'''
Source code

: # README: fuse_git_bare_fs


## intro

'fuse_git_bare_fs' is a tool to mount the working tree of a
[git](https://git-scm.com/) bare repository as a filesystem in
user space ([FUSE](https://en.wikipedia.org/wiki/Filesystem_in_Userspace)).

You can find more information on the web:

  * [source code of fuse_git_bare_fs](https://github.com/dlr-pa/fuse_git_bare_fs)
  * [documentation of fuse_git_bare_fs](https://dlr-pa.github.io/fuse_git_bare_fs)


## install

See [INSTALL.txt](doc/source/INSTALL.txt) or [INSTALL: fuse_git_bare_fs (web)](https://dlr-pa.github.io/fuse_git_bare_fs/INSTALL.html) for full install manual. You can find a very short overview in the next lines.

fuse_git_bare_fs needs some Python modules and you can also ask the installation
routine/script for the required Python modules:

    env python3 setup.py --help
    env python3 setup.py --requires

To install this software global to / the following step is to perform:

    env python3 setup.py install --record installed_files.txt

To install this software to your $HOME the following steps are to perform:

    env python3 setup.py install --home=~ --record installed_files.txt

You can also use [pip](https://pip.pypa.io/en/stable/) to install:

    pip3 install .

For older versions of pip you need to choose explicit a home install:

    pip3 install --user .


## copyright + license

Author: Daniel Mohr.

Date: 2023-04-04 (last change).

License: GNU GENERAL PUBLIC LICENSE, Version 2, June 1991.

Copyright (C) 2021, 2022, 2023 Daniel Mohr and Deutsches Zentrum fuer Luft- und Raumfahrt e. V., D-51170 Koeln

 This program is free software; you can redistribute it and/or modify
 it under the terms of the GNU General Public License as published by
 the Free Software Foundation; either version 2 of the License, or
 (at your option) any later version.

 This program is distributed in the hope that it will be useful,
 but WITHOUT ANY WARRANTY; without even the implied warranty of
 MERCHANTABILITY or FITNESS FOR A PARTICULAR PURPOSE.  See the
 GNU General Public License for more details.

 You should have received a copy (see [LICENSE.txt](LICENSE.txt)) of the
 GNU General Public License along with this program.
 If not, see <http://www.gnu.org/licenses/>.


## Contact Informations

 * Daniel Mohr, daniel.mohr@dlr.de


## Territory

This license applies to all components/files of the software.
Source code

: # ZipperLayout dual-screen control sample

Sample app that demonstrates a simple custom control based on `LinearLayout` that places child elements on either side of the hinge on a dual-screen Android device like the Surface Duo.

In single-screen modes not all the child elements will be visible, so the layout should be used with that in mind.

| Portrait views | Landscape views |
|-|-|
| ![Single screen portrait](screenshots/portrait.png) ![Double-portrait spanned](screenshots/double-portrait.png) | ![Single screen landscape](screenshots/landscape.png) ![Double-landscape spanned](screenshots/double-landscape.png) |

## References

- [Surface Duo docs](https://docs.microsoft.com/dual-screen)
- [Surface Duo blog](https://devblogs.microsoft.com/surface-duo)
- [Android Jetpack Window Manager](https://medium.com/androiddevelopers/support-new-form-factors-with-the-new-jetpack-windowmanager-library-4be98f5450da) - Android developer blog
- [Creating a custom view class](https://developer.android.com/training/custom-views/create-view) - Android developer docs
'''
(Task instructions): Exactly as written above, copy every line.

(Result for this exercise):
Source code

: # README: fuse_git_bare_fs


## intro

'fuse_git_bare_fs' is a tool to mount the working tree of a
[git](https://git-scm.com/) bare repository as a filesystem in
user space ([FUSE](https://en.wikipedia.org/wiki/Filesystem_in_Userspace)).

You can find more information on the web:

  * [source code of fuse_git_bare_fs](https://github.com/dlr-pa/fuse_git_bare_fs)
  * [documentation of fuse_git_bare_fs](https://dlr-pa.github.io/fuse_git_bare_fs)


## install

See [INSTALL.txt](doc/source/INSTALL.txt) or [INSTALL: fuse_git_bare_fs (web)](https://dlr-pa.github.io/fuse_git_bare_fs/INSTALL.html) for full install manual. You can find a very short overview in the next lines.

fuse_git_bare_fs needs some Python modules and you can also ask the installation
routine/script for the required Python modules:

    env python3 setup.py --help
    env python3 setup.py --requires

To install this software global to / the following step is to perform:

    env python3 setup.py install --record installed_files.txt

To install this software to your $HOME the following steps are to perform:

    env python3 setup.py install --home=~ --record installed_files.txt

You can also use [pip](https://pip.pypa.io/en/stable/) to install:

    pip3 install .

For older versions of pip you need to choose explicit a home install:

    pip3 install --user .


## copyright + license

Author: Daniel Mohr.

Date: 2023-04-04 (last change).

License: GNU GENERAL PUBLIC LICENSE, Version 2, June 1991.

Copyright (C) 2021, 2022, 2023 Daniel Mohr and Deutsches Zentrum fuer Luft- und Raumfahrt e. V., D-51170 Koeln

 This program is free software; you can redistribute it and/or modify
 it under the terms of the GNU General Public License as published by
 the Free Software Foundation; either version 2 of the License, or
 (at your option) any later version.

 This program is distributed in the hope that it will be useful,
 but WITHOUT ANY WARRANTY; without even the implied warranty of
 MERCHANTABILITY or FITNESS FOR A PARTICULAR PURPOSE.  See the
 GNU General Public License for more details.

 You should have received a copy (see [LICENSE.txt](LICENSE.txt)) of the
 GNU General Public License along with this program.
 If not, see <http://www.gnu.org/licenses/>.


## Contact Informations

 * Daniel Mohr, daniel.mohr@dlr.de


## Territory

This license applies to all components/files of the software.
Source code

: # ZipperLayout dual-screen control sample

Sample app that demonstrates a simple custom control based on `LinearLayout` that places child elements on either side of the hinge on a dual-screen Android device like the Surface Duo.

In single-screen modes not all the child elements will be visible, so the layout should be used with that in mind.

| Portrait views | Landscape views |
|-|-|
| ![Single screen portrait](screenshots/portrait.png) ![Double-portrait spanned](screenshots/double-portrait.png) | ![Single screen landscape](screenshots/landscape.png) ![Double-landscape spanned](screenshots/double-landscape.png) |

## References

- [Surface Duo docs](https://docs.microsoft.com/dual-screen)
- [Surface Duo blog](https://devblogs.microsoft.com/surface-duo)
- [Android Jetpack Window Manager](https://medium.com/androiddevelopers/support-new-form-factors-with-the-new-jetpack-windowmanager-library-4be98f5450da) - Android developer blog
- [Creating a custom view class](https://developer.android.com/training/custom-views/create-view) - Android developer docs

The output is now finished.